TASK GOAL -
Return all lines from the listing below in which "useEffect" appears.

SOURCE INFORMATION -
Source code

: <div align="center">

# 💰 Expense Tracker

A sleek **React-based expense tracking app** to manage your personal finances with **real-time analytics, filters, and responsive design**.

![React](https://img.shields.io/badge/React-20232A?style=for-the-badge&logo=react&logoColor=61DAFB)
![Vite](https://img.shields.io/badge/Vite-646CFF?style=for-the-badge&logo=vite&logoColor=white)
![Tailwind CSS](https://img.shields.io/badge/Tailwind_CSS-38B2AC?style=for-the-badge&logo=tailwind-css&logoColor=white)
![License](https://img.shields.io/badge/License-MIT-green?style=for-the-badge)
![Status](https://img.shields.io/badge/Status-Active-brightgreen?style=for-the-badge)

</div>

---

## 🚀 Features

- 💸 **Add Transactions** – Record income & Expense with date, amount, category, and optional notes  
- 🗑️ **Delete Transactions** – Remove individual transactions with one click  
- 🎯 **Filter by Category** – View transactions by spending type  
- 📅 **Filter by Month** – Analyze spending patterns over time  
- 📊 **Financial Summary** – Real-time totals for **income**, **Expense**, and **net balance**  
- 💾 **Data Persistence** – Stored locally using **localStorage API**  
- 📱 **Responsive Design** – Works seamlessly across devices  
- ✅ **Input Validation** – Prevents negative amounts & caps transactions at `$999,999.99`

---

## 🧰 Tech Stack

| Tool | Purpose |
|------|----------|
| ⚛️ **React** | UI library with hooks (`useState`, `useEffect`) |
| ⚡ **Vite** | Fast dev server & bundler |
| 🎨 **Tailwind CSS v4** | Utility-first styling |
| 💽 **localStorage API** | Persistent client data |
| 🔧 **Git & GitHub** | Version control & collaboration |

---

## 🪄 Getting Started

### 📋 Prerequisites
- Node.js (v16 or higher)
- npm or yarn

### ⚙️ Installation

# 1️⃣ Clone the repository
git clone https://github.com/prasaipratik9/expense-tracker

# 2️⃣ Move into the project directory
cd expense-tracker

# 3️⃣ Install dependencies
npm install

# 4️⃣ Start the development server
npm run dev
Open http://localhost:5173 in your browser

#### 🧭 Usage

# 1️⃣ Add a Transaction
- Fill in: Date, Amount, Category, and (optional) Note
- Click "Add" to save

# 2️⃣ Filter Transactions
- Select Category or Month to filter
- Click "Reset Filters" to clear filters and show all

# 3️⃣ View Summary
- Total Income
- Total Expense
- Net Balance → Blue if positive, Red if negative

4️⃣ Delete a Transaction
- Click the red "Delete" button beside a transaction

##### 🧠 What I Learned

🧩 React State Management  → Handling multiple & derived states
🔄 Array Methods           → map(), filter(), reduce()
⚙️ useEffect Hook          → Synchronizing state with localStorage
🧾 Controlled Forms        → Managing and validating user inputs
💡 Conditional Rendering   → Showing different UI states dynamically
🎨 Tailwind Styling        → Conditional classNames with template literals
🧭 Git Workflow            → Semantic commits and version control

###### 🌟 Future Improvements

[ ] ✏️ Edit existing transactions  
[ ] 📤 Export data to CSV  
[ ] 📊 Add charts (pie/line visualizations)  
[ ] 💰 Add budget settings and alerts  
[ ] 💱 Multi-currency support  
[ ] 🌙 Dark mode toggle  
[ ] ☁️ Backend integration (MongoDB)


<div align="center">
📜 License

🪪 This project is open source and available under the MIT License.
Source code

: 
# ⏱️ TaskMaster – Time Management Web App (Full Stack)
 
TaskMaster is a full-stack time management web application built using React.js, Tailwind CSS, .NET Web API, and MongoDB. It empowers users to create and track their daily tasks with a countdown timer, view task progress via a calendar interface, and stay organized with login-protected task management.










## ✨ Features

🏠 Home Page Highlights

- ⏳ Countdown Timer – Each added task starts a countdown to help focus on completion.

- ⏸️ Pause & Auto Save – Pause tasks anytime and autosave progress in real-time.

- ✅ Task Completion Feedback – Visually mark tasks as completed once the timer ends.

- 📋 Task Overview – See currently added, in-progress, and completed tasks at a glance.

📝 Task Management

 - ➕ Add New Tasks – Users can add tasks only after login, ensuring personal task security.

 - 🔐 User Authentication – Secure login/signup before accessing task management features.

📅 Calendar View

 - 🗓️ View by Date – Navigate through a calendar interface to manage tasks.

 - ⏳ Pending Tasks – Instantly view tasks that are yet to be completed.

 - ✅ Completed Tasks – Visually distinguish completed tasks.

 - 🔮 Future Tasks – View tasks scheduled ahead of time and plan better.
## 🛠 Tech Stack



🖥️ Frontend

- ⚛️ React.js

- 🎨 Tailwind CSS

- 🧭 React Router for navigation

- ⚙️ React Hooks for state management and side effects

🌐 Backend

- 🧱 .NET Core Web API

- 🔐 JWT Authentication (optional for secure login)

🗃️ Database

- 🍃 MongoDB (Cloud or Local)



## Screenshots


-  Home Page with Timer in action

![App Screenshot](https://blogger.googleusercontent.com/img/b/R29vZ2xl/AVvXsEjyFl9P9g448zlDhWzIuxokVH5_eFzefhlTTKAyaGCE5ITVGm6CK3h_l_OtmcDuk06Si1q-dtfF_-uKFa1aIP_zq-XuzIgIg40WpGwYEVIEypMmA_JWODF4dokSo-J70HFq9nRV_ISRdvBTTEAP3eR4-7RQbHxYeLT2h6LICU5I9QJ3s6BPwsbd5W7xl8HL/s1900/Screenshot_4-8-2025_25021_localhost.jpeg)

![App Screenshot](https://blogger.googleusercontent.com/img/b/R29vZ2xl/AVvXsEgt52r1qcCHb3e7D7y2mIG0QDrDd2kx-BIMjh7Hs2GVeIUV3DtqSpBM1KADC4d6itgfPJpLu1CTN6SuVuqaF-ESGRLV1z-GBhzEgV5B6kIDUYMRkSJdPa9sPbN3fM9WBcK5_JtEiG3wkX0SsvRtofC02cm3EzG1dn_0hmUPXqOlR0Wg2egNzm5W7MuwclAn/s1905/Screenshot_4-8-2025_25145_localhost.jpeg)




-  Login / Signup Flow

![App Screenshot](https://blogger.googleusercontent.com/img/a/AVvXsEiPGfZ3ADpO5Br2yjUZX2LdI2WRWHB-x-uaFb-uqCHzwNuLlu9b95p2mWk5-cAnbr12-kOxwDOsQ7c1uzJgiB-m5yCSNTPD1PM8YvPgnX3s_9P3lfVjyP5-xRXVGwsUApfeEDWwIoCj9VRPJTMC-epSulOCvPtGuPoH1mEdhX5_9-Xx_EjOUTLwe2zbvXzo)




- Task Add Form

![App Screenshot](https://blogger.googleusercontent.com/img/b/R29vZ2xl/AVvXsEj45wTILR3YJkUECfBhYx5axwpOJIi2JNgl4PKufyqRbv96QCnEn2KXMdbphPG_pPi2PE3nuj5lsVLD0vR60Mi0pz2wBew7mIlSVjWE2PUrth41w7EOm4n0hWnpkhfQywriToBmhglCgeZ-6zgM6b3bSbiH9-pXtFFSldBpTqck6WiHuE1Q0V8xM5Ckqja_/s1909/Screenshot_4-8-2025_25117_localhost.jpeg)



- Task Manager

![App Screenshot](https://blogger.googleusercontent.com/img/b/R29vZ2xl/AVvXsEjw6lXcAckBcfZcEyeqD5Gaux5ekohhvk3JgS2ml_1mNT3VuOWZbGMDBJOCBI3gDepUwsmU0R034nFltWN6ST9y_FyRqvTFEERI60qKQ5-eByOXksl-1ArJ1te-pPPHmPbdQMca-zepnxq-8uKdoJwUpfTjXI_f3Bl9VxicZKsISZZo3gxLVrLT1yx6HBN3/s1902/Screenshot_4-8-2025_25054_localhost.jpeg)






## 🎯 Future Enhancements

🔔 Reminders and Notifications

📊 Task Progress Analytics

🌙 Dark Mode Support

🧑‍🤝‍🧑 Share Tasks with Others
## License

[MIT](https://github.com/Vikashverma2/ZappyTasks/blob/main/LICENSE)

TASK RESPONSE -
| ⚛️ **React** | UI library with hooks (`useState`, `useEffect`) |
⚙️ useEffect Hook          → Synchronizing state with localStorage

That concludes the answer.